Scan the entries below and report only how many lines contain "Description".

******

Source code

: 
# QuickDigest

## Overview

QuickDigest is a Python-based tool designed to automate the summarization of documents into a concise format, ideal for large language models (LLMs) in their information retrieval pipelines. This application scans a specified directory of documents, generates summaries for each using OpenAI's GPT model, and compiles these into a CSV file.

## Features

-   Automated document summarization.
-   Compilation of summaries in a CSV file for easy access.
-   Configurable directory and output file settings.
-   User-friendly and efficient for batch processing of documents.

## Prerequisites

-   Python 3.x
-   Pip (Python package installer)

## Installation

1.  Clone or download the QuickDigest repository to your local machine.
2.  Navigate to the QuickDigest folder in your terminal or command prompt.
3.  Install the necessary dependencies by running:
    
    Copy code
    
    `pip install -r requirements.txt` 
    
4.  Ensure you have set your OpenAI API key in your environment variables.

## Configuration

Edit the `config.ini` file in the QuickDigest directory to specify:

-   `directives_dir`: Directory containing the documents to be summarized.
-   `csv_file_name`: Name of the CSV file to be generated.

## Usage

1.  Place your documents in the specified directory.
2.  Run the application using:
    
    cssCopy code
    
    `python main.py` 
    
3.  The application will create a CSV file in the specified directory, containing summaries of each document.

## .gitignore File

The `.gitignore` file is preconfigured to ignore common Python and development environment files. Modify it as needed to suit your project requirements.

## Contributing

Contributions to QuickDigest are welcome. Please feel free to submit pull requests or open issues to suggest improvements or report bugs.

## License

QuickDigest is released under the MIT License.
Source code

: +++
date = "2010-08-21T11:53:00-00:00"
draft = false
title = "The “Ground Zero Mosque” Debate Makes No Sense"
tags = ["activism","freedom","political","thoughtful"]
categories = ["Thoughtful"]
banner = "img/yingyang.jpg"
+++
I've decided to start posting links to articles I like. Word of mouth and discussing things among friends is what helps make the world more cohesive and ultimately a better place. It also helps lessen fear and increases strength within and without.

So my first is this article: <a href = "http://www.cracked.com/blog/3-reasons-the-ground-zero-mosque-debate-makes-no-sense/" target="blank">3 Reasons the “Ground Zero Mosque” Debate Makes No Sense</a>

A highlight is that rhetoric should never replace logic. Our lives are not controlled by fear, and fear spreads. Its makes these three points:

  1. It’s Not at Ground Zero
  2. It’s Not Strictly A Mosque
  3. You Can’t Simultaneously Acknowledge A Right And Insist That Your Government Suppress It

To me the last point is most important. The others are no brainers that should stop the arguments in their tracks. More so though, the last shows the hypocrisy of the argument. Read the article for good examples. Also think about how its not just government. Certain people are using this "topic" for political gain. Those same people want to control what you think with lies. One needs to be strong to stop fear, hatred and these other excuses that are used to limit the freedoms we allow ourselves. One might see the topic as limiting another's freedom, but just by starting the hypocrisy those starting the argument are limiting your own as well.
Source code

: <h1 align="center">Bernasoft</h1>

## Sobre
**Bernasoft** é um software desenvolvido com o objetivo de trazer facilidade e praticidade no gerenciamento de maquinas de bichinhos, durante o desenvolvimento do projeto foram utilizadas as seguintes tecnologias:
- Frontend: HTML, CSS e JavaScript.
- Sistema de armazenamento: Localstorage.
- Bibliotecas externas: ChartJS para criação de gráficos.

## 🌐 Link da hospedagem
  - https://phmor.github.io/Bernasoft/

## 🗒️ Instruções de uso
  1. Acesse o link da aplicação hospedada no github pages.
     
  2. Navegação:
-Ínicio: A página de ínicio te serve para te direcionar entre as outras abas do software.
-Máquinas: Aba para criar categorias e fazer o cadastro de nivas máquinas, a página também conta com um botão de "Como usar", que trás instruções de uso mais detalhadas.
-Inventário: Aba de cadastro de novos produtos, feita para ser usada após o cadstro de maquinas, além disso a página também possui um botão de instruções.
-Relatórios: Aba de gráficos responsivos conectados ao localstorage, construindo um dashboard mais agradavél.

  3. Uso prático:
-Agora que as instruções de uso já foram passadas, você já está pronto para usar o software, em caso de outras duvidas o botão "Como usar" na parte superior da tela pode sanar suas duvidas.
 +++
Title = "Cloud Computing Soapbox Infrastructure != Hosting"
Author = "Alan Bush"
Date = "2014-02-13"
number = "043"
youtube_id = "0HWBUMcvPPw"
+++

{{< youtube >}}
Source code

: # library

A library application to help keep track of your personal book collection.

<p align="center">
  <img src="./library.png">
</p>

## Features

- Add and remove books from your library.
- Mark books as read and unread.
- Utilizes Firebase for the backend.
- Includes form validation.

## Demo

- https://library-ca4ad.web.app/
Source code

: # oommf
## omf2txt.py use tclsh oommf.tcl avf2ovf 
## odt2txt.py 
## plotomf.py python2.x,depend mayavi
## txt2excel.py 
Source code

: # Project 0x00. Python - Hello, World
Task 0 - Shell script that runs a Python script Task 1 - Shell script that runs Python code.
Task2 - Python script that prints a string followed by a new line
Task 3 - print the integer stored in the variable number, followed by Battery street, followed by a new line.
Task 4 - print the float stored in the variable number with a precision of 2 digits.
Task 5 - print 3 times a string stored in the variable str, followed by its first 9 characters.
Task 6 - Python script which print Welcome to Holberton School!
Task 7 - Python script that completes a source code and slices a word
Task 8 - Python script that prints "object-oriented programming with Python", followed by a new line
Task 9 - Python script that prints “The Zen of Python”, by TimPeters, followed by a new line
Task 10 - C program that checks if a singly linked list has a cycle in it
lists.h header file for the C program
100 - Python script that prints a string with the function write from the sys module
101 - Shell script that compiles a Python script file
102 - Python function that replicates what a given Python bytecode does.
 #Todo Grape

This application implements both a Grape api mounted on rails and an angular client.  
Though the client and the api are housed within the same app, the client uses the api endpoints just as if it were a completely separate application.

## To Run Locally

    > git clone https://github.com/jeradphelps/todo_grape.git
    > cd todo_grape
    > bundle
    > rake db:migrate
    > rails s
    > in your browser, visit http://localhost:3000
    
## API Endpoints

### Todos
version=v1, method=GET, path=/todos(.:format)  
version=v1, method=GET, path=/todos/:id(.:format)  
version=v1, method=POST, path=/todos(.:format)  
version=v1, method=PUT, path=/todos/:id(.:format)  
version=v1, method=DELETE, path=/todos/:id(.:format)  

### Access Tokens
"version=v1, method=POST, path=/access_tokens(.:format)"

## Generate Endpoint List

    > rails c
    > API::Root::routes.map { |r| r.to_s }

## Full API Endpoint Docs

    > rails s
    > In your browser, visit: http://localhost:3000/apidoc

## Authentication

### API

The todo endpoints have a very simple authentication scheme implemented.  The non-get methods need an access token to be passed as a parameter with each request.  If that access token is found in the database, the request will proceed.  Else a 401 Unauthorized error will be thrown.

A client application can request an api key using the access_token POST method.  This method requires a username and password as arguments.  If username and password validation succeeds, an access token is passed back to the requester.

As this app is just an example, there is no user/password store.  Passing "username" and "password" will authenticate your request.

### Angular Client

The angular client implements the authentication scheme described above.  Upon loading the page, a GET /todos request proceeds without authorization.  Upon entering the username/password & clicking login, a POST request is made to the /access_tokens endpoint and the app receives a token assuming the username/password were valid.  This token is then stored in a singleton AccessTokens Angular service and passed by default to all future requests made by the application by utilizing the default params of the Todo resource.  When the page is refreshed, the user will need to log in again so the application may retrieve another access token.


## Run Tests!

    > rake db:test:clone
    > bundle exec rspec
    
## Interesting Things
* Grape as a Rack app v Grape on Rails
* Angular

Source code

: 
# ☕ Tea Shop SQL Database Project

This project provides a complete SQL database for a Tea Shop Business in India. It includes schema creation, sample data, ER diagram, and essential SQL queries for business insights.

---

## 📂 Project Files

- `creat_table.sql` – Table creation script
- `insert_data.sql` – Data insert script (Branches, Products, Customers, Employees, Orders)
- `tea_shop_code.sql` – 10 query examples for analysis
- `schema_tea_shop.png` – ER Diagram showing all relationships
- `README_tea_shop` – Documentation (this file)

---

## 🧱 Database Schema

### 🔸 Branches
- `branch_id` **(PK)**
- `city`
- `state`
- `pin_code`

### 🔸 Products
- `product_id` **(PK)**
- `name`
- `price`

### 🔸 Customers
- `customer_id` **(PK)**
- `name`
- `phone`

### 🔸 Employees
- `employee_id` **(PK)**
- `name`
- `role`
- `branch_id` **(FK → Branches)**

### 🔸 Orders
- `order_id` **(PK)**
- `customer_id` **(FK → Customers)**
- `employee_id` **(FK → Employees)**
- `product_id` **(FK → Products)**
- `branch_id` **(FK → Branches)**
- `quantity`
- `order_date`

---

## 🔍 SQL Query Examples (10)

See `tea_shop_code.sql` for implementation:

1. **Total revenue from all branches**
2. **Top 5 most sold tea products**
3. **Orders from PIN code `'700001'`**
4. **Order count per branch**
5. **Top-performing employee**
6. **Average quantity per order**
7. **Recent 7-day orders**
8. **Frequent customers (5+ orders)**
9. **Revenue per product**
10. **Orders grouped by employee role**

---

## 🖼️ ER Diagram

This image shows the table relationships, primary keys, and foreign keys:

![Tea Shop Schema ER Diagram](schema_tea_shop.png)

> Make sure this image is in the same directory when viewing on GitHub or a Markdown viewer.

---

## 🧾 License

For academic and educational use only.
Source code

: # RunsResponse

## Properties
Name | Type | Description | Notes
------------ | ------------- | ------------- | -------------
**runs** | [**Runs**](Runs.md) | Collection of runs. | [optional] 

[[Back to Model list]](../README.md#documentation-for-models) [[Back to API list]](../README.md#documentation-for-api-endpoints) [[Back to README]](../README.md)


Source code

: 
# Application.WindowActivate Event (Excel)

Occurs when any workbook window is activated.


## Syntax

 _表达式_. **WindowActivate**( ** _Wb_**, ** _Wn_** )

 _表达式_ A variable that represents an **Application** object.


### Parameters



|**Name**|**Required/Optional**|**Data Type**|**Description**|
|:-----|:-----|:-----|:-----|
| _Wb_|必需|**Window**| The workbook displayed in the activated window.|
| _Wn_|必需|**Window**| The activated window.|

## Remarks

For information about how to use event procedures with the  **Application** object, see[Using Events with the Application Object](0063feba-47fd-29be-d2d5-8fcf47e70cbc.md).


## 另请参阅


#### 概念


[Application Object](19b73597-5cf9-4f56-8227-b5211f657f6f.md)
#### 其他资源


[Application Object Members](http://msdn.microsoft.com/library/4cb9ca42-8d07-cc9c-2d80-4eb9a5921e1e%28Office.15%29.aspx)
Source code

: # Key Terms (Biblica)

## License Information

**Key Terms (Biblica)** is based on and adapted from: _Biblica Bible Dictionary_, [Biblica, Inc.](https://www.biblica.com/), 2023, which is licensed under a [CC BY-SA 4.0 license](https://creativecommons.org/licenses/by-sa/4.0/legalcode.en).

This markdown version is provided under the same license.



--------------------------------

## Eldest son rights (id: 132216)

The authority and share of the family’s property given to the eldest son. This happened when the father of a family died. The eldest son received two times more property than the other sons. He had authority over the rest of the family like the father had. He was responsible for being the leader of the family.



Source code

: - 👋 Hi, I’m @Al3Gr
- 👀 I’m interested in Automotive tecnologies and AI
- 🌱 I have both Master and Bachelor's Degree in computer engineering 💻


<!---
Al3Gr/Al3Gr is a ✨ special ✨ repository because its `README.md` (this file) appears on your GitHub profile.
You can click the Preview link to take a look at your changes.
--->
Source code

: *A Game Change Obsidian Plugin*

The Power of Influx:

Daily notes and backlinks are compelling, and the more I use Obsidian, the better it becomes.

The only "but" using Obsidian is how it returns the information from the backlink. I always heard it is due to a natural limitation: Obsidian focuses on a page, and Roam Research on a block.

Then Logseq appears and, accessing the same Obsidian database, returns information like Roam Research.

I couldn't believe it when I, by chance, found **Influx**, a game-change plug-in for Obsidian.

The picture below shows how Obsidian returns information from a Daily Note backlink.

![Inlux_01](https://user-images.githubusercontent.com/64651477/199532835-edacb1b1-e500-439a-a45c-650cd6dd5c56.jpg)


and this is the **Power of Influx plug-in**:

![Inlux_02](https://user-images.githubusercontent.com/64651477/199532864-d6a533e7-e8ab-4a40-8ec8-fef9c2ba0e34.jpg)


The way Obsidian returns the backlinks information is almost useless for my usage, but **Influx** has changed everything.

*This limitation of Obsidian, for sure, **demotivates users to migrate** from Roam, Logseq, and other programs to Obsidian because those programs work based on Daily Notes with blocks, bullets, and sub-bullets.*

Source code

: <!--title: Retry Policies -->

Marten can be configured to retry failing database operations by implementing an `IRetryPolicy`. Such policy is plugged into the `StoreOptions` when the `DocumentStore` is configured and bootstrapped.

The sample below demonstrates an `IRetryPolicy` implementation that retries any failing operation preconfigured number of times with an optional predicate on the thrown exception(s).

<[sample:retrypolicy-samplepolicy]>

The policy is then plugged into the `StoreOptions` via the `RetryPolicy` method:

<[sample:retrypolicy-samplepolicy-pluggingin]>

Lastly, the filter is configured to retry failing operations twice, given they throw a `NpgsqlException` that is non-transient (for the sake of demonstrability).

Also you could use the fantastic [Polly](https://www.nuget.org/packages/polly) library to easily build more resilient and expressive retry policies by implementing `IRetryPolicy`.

******

RESULT FOR THIS EXERCISE
2